Figure out how many lines in the records below hold the string "global". That number alone is the answer.

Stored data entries
Content starts

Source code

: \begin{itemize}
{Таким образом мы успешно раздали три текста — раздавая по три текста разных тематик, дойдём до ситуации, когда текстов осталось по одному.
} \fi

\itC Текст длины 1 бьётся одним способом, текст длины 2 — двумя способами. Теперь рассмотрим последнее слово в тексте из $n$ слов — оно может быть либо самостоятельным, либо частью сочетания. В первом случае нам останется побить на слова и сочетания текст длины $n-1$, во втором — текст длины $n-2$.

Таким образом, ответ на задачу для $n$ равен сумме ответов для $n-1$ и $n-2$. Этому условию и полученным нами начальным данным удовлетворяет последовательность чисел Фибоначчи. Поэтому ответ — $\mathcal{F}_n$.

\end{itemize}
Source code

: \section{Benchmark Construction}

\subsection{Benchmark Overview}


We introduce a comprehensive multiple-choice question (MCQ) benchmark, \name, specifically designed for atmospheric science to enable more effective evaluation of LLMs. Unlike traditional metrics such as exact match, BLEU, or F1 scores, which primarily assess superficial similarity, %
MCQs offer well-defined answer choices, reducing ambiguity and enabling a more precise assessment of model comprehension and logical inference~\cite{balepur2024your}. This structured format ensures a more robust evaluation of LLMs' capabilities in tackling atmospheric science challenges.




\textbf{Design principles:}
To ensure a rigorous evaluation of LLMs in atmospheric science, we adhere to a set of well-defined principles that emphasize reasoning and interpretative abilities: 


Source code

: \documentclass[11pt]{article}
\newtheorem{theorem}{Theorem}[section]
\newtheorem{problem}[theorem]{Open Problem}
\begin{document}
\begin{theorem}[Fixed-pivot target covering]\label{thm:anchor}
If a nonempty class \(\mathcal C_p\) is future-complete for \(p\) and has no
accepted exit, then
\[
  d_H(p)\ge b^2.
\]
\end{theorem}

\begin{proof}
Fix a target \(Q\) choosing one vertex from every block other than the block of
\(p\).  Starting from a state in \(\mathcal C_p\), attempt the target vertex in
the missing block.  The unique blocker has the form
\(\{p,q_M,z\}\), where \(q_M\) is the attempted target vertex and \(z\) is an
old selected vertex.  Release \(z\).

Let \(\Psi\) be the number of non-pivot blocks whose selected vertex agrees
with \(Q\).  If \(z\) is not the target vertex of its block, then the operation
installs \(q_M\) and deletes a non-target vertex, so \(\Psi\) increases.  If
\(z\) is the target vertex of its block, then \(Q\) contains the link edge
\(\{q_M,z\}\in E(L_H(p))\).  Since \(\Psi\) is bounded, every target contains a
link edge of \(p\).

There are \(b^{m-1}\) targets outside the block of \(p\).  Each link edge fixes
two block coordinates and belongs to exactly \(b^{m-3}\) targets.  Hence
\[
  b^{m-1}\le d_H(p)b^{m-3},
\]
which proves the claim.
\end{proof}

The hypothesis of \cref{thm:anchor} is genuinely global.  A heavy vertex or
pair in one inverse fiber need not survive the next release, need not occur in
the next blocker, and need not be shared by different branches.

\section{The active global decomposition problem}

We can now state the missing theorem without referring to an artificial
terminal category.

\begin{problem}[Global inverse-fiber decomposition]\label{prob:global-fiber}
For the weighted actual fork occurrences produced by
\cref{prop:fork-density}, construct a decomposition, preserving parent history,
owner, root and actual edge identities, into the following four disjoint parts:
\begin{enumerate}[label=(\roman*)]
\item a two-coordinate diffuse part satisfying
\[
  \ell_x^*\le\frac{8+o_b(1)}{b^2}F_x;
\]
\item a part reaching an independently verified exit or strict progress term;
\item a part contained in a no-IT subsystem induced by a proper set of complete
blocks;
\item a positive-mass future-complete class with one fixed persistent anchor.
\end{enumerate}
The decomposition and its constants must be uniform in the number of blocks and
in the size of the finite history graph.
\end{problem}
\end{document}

Content ends

** RESULT OF THE TASK **
3